### What the task requires
All lines below containing "itemize" are to be listed.
-=-=-=-=-
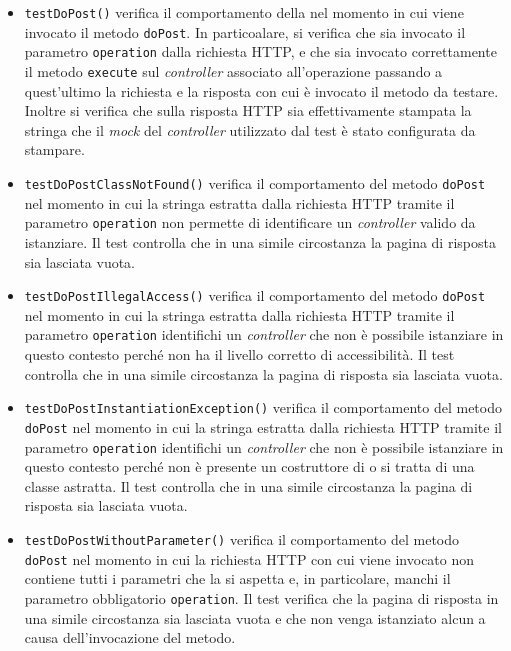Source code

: \begin{itemize}
\begin{itemize}
\item \texttt{testDoPost()} verifica il comportamento della  nel momento in cui viene invocato il metodo \texttt{doPost}. In particoalare, si verifica che sia invocato il parametro \texttt{operation} dalla richiesta HTTP, e che sia invocato correttamente il metodo \texttt{execute} sul \textit{controller} associato all'operazione passando a quest'ultimo la richiesta e la risposta con cui è invocato il metodo da testare. Inoltre si verifica che sulla risposta HTTP sia effettivamente stampata la stringa che il \textit{mock} del \textit{controller} utilizzato dal test è stato configurata da stampare.

\item \texttt{testDoPostClassNotFound()} verifica il comportamento del metodo \texttt{doPost} nel momento in cui la stringa estratta dalla richiesta HTTP tramite il parametro \texttt{operation} non permette di identificare un \textit{controller} valido da istanziare. Il test controlla che in una simile circostanza la pagina di risposta sia lasciata vuota.

\item \texttt{testDoPostIllegalAccess()} verifica il comportamento del metodo \texttt{doPost} nel momento in cui la stringa estratta dalla richiesta HTTP tramite il parametro \texttt{operation} identifichi un \textit{controller} che non è possibile istanziare in questo contesto perché non ha il livello corretto di accessibilità. Il test controlla che in una simile circostanza la pagina di risposta sia lasciata vuota.

\item \texttt{testDoPostInstantiationException()} verifica il comportamento del metodo \texttt{doPost} nel momento in cui la stringa estratta dalla richiesta HTTP tramite il parametro \texttt{operation} identifichi un \textit{controller} che non è possibile istanziare in questo contesto perché non è presente un costruttore di  o si tratta di una classe astratta. Il test controlla che in una simile circostanza la pagina di risposta sia lasciata vuota.

\item \texttt{testDoPostWithoutParameter()} verifica il comportamento del metodo \texttt{doPost} nel momento in cui la richiesta HTTP con cui viene invocato non contiene tutti i parametri che la  si aspetta e, in particolare, manchi il parametro obbligatorio \texttt{operation}. Il test verifica che la pagina di risposta in una simile circostanza sia lasciata vuota e che non venga istanziato alcun  a causa dell'invocazione del metodo.


\end{itemize}
\end{itemize}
-=-=-=-=-
### Answer area
: \begin{itemize}
\begin{itemize}
\end{itemize}
\end{itemize}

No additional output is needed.